It brings me very little pleasure to do these calculations. After reading Umair Haque’s January 24 piece on the UK’s poor response to COVID-19—at the time the country had, by his reckoning, the highest death toll per capita in the world—I decided to feed in the numbers again, as of 9 a.m. GMT today. Here are the percentages of positive cases out of total tests done, based on the official figures.
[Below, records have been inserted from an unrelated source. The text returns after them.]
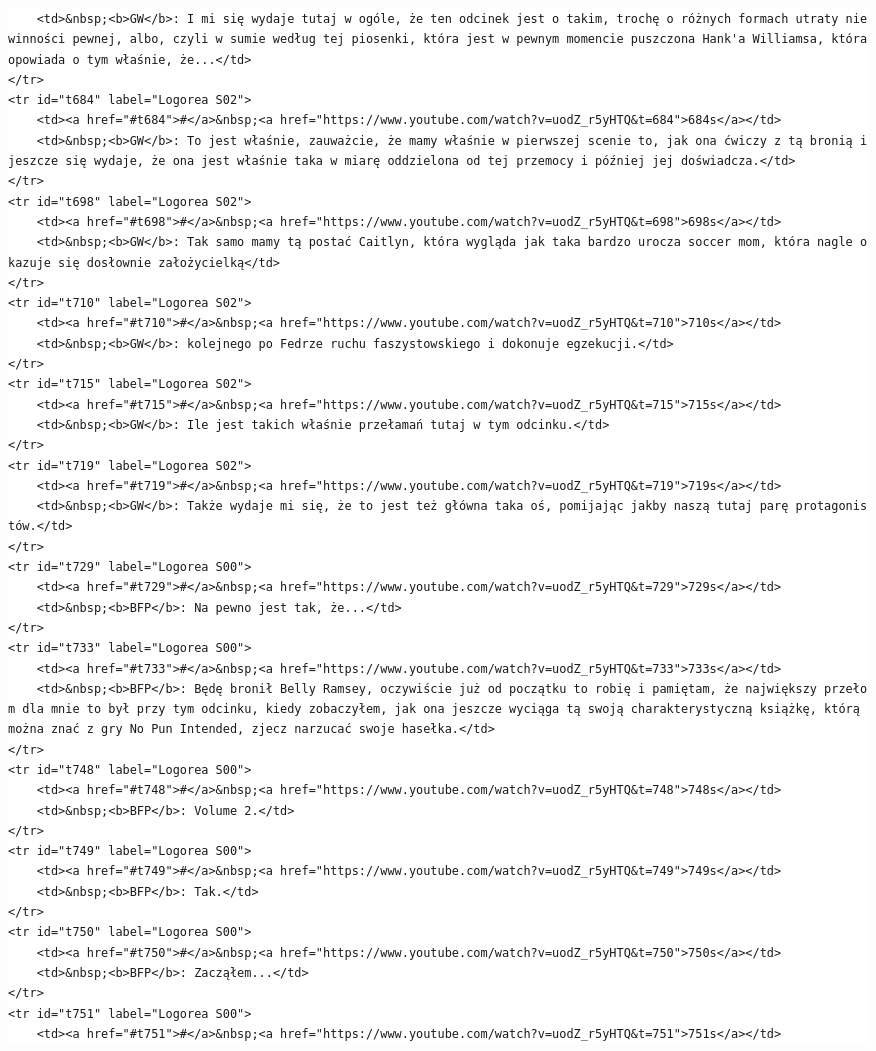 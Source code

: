         <td>&nbsp;<b>GW</b>: I mi się wydaje tutaj w ogóle, że ten odcinek jest o takim, trochę o różnych formach utraty niewinności pewnej, albo, czyli w sumie według tej piosenki, która jest w pewnym momencie puszczona Hank'a Williamsa, która opowiada o tym właśnie, że...</td>
    </tr>
    <tr id="t684" label="Logorea S02">
        <td><a href="#t684">#</a>&nbsp;<a href="https://www.youtube.com/watch?v=uodZ_r5yHTQ&t=684">684s</a></td>
        <td>&nbsp;<b>GW</b>: To jest właśnie, zauważcie, że mamy właśnie w pierwszej scenie to, jak ona ćwiczy z tą bronią i jeszcze się wydaje, że ona jest właśnie taka w miarę oddzielona od tej przemocy i później jej doświadcza.</td>
    </tr>
    <tr id="t698" label="Logorea S02">
        <td><a href="#t698">#</a>&nbsp;<a href="https://www.youtube.com/watch?v=uodZ_r5yHTQ&t=698">698s</a></td>
        <td>&nbsp;<b>GW</b>: Tak samo mamy tą postać Caitlyn, która wygląda jak taka bardzo urocza soccer mom, która nagle okazuje się dosłownie założycielką</td>
    </tr>
    <tr id="t710" label="Logorea S02">
        <td><a href="#t710">#</a>&nbsp;<a href="https://www.youtube.com/watch?v=uodZ_r5yHTQ&t=710">710s</a></td>
        <td>&nbsp;<b>GW</b>: kolejnego po Fedrze ruchu faszystowskiego i dokonuje egzekucji.</td>
    </tr>
    <tr id="t715" label="Logorea S02">
        <td><a href="#t715">#</a>&nbsp;<a href="https://www.youtube.com/watch?v=uodZ_r5yHTQ&t=715">715s</a></td>
        <td>&nbsp;<b>GW</b>: Ile jest takich właśnie przełamań tutaj w tym odcinku.</td>
    </tr>
    <tr id="t719" label="Logorea S02">
        <td><a href="#t719">#</a>&nbsp;<a href="https://www.youtube.com/watch?v=uodZ_r5yHTQ&t=719">719s</a></td>
        <td>&nbsp;<b>GW</b>: Także wydaje mi się, że to jest też główna taka oś, pomijając jakby naszą tutaj parę protagonistów.</td>
    </tr>
    <tr id="t729" label="Logorea S00">
        <td><a href="#t729">#</a>&nbsp;<a href="https://www.youtube.com/watch?v=uodZ_r5yHTQ&t=729">729s</a></td>
        <td>&nbsp;<b>BFP</b>: Na pewno jest tak, że...</td>
    </tr>
    <tr id="t733" label="Logorea S00">
        <td><a href="#t733">#</a>&nbsp;<a href="https://www.youtube.com/watch?v=uodZ_r5yHTQ&t=733">733s</a></td>
        <td>&nbsp;<b>BFP</b>: Będę bronił Belly Ramsey, oczywiście już od początku to robię i pamiętam, że największy przełom dla mnie to był przy tym odcinku, kiedy zobaczyłem, jak ona jeszcze wyciąga tą swoją charakterystyczną książkę, którą można znać z gry No Pun Intended, zjecz narzucać swoje hasełka.</td>
    </tr>
    <tr id="t748" label="Logorea S00">
        <td><a href="#t748">#</a>&nbsp;<a href="https://www.youtube.com/watch?v=uodZ_r5yHTQ&t=748">748s</a></td>
        <td>&nbsp;<b>BFP</b>: Volume 2.</td>
    </tr>
    <tr id="t749" label="Logorea S00">
        <td><a href="#t749">#</a>&nbsp;<a href="https://www.youtube.com/watch?v=uodZ_r5yHTQ&t=749">749s</a></td>
        <td>&nbsp;<b>BFP</b>: Tak.</td>
    </tr>
    <tr id="t750" label="Logorea S00">
        <td><a href="#t750">#</a>&nbsp;<a href="https://www.youtube.com/watch?v=uodZ_r5yHTQ&t=750">750s</a></td>
        <td>&nbsp;<b>BFP</b>: Zacząłem...</td>
    </tr>
    <tr id="t751" label="Logorea S00">
        <td><a href="#t751">#</a>&nbsp;<a href="https://www.youtube.com/watch?v=uodZ_r5yHTQ&t=751">751s</a></td>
I know it’s not scientific, but it gives me a rough idea of who’s doing worse and who’s doing better, relative to the last set (December 7, 2020), and, I hate to say it, the slap-dash response by some countries is prolonging our pain as a planet.
Brazil 34·50% ↑
Sweden 10·66% ↑
USA 8·42% ↑
Spain 8·27% ↑
Italy 7·51% ↑
France 7·08% ↓
Germany 5·62% ↑
India 5·27% ↓
UK 4·90% ↑
Russia 3·82% ↑
KSA 2·88% ↓
South Korea 1·36% ↑
Singapore 0·88% ↓
Taiwan 0·56% ↓
Australia 0·21% ↓
Hong Kong 0·152% ↓
New Zealand 0·146% ↓
He also notes that the UK was going to delay people getting their second vaccination shots. I hope the country has since changed its tune, but looking at the likes of Johnson and Hancock, who helped to gift the world the British mutation, I doubt they have the nous. Even my fifth form science will tell me this (original emphases):
Because science says so. Animal models already tell us that if the second dose isn’t had within about a month, the immune cascade vaccines trigger fails to happen. Immunity doesn’t result. Antibodies aren’t developed …
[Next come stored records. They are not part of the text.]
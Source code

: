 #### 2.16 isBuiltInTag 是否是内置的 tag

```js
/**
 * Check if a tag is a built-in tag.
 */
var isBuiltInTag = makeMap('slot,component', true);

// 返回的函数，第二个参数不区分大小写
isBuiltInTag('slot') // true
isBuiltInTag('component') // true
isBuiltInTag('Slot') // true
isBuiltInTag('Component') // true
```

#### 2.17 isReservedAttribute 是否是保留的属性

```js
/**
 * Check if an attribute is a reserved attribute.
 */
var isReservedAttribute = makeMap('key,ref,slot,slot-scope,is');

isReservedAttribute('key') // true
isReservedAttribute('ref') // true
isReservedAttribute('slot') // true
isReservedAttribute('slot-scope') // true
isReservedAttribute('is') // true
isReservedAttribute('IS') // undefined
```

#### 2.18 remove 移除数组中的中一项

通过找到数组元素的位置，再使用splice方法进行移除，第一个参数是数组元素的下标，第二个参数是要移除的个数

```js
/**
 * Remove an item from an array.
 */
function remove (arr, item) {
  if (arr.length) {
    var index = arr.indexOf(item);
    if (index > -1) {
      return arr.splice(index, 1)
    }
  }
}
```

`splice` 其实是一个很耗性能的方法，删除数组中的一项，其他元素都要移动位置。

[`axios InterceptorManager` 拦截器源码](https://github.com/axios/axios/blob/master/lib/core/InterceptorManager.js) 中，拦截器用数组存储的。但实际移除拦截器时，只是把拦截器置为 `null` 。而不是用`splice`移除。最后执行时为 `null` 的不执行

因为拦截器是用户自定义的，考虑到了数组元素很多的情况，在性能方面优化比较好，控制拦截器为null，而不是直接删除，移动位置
What’s the upshot likely to be for Britain? The entire country’s vaccination program is likely to fail. There are going to be a whole lot of people who get one dose, but not the second in time, and most of those people will not develop immunity. Do you know what happens when you cross a halfway vaccinated population with a fast evolving virus? That’s right, vaccine resistance. Britain already made itself a perfect petri dish for new strains of Covid — but what Britain’s doing right now is making it the perfect petri dish for deadlier, more infectious, and much, much more vaccine resistant strains of the virus.
I have dear friends there, at least one who is immuno-compromised, and this is, to put it bluntly, a shitshow. I’m glad their daily infection numbers have now fallen under 10,000, but all this needn’t have happened.